Taken together, these developments point to an ecosystem in which interoperability is not incidental, but engineered. By lowering switching costs and enabling multi-homing, they limit any single firm’s ability to convert control over hardware or infrastructure into market power. While still evolving, these dynamics weaken the link between concentration and control that conventional indicators assume. The modular structure reduces the scope for any one firm to internalize the entire value chain and instead promotes interdependence across layers. Emerging open-source approaches reinforce this trend by lowering coordination costs, facilitating benchmarking, and expanding the pool of developers—further complicating efforts to define clear market boundaries.
The AGCM itself acknowledges this structure, noting that the sector “features both global big tech companies providing cloud-based services and small to medium-sized players, often still start-ups, focused on developing specialised technologies and services.” This division of labor is not incidental; it is structurally significant. If control over quantum hardware were enough to secure dominance, one would expect tighter vertical integration and the marginalization of independent actors. The continued presence of specialized firms across multiple layers instead suggests that control remains distributed and that complementarities—not consolidation—are shaping the sector’s development.
This also cuts against concerns about gatekeeping, often framed through a DMA-style logic. For example, Pasqal’s neutral-atom quantum processing units (QPUs) are already accessible across five major cloud platforms, including Azure Quantum, Google Marketplace, OVHcloud, and Scaleway. This kind of multi-platform distribution places quantum hardware “where users already work,” weakening the idea that access will be tightly controlled by a single provider.
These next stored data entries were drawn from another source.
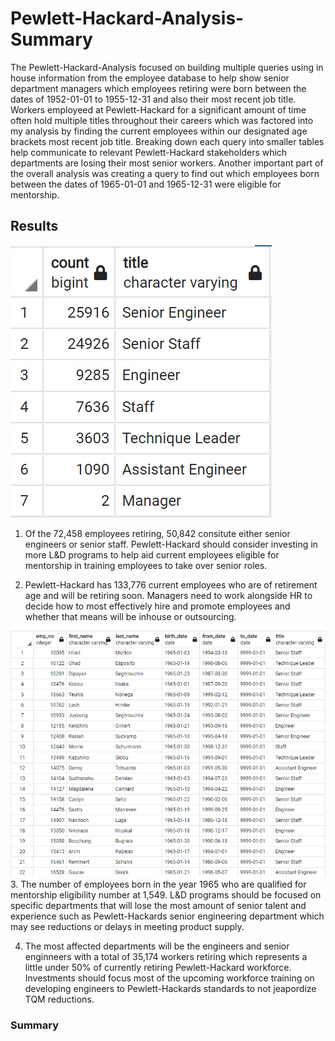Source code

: # Pewlett-Hackard-Analysis-Summary

The Pewlett-Hackard-Analysis focused on building multiple queries using in house information from the employee database to help show senior department managers which employees retiring were born between the dates of 1952-01-01 to 1955-12-31 and also their most recent job title.  Workers employeed at Pewlett-Hackard for a significant amount of time often hold multiple titles throughout their careers which was factored into my analysis by finding the current employees within our designated age brackets most recent job title.  Breaking down each query into smaller tables help communicate to relevant Pewlett-Hackard stakeholders which departments are losing their most senior workers.  Another important part of the overall analysis was creating a query to find out which employees born between the dates of 1965-01-01 and 1965-12-31 were eligible for mentorship.   



## Results 
![plot](https://github.com/rhutDU18/Pewlett-Hackard-Analysis/blob/main/Pewlett-Hackard-Analysis%20Folder/Queries/Retiring_titles.png)

1. Of the 72,458 employees retiring, 50,842 consitute either senior engineers or senior staff.  Pewlett-Hackard should consider investing in more L&D programs to help aid current employees eligible for mentorship in training employees to take over senior roles. 
 
2.  Pewlett-Hackard has 133,776 current employees who are of retirement age and will be retiring soon. Managers need to work alongside HR to decide how to most effectively hire and promote employees and whether that means will be inhouse or outsourcing. 
 
![plot](https://github.com/rhutDU18/Pewlett-Hackard-Analysis/blob/main/Pewlett-Hackard-Analysis%20Folder/Queries/Mentorship_Eligibility.png)
3. The number of employees born in the year 1965 who are qualified for mentorship eligibility number at 1,549. L&D programs should be focused on specific departments that will lose the most amount of senior talent and experience such as Pewlett-Hackards senior engineering department which may see reductions or delays in meeting product supply. 

4. The most affected departments will be the engineers and senior enginneers with a total of 35,174 workers retiring which represents a little under 50% of currently retiring Pewlett-Hackard workforce.  Investments should focus most of the upcoming workforce training on developing engineers to Pewlett-Hackards standards to not jeapordize TQM reductions.   



### Summary 






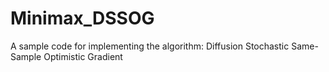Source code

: # Minimax_DSSOG
A sample code for implementing the algorithm: Diffusion Stochastic Same-Sample Optimistic Gradient 
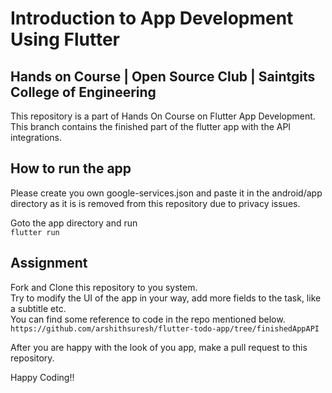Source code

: # Introduction to App Development Using Flutter  
## Hands on Course | Open Source Club | Saintgits College of Engineering  
This repository is a part of Hands On Course on Flutter App Development.  
This branch contains the finished part of the flutter app with the API integrations.  

## How to run the app  
Please create you own google-services.json and paste it in the android/app directory as it is is removed from this repository due to privacy issues.  
  
Goto the app directory and run  
`flutter run`  
  
## Assignment  
Fork and Clone this repository to you system.  
Try to modify the UI of the app in your way, add more fields to the task, like a subtitle etc.  
You can find some reference to code in the repo mentioned below.  
`https://github.com/arshithsuresh/flutter-todo-app/tree/finishedAppAPI`  
  
After you are happy with the look of you app, make a pull request to this repository.  
  
Happy Coding!!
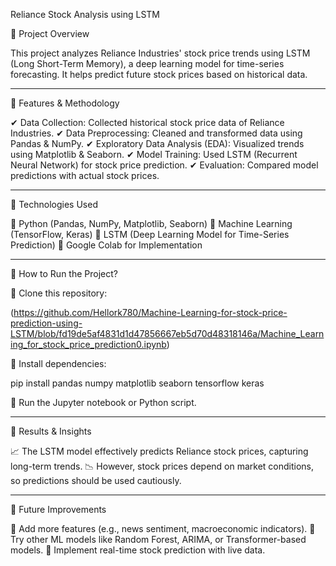 Reliance Stock Analysis using LSTM

🔹 Project Overview

This project analyzes Reliance Industries' stock price trends using LSTM (Long Short-Term Memory), a deep learning model for time-series forecasting. It helps predict future stock prices based on historical data.


---

🔹 Features & Methodology

✔ Data Collection: Collected historical stock price data of Reliance Industries.
✔ Data Preprocessing: Cleaned and transformed data using Pandas & NumPy.
✔ Exploratory Data Analysis (EDA): Visualized trends using Matplotlib & Seaborn.
✔ Model Training: Used LSTM (Recurrent Neural Network) for stock price prediction.
✔ Evaluation: Compared model predictions with actual stock prices.


---

🔹 Technologies Used

📌 Python (Pandas, NumPy, Matplotlib, Seaborn)
📌 Machine Learning (TensorFlow, Keras)
📌 LSTM (Deep Learning Model for Time-Series Prediction)
📌 Google Colab for Implementation


---

🔹 How to Run the Project?

⿡ Clone this repository:

(https://github.com/Hellork780/Machine-Learning-for-stock-price-prediction-using-LSTM/blob/fd19de5af4831d1d47856667eb5d70d48318146a/Machine_Learning_for_stock_price_prediction0.ipynb)

⿢ Install dependencies:

pip install pandas numpy matplotlib seaborn tensorflow keras

⿣ Run the Jupyter notebook or Python script.


---

🔹 Results & Insights

📈 The LSTM model effectively predicts Reliance stock prices, capturing long-term trends.
📉 However, stock prices depend on market conditions, so predictions should be used cautiously.


---

🔹 Future Improvements

🔹 Add more features (e.g., news sentiment, macroeconomic indicators).
🔹 Try other ML models like Random Forest, ARIMA, or Transformer-based models.
🔹 Implement real-time stock prediction with live data.
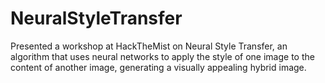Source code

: # NeuralStyleTransfer
Presented a workshop at HackTheMist on Neural Style Transfer, an algorithm that uses neural networks to apply the style of one image to the content of another image, generating a visually appealing hybrid image.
At the same time, emerging approaches may further reduce the need for direct hardware ownership. Equal1, for instance, aims to develop quantum processors using existing semiconductor fabrication infrastructure, bringing semiconductor-scale manufacturing to quantum computing. This model challenges the assumption that access requires bespoke, vertically integrated infrastructure controlled by a few dominant players. Instead, it distributes capabilities across different layers of the stack. The result is a fluid and uncertain ecosystem—one that weakens claims that current patterns of concentration will translate into durable market power.
Jumping the Gun on Quantum
None of this dismisses the Italian AGCM’s underlying concern. Early design choices can shape long-term market outcomes. The question is not whether to intervene early, but whether competition-law tools fit a setting where their core assumptions—clear boundaries, stable roles, and identifiable dominance—have yet to take hold.
Intervene too soon, and you risk forcing an ill-suited framework onto a still-forming ecosystem. That framework tends to privilege market structure—counting firms, measuring concentration, and inferring that structure determines conduct, and in turn, performance. But market structure is itself an output of the competitive process. In quantum computing, that process remains in flux across multiple sectors.
A more fitting response may lie in anticipatory governance, rather than extending competition-law reasoning into terrain where its assumptions do not yet hold. Given quantum computing’s enabling nature, concerns around access, control, and conduct may already fall—at least in part—within existing sector-specific frameworks. They do not automatically warrant a competition-law response.
Competition law works best ex post: when markets have formed, conduct is observable, and harm can be demonstrated. Apply it too early, and speculation substitutes for evidence. Worse, you risk slowing markets before they have a chance to emerge.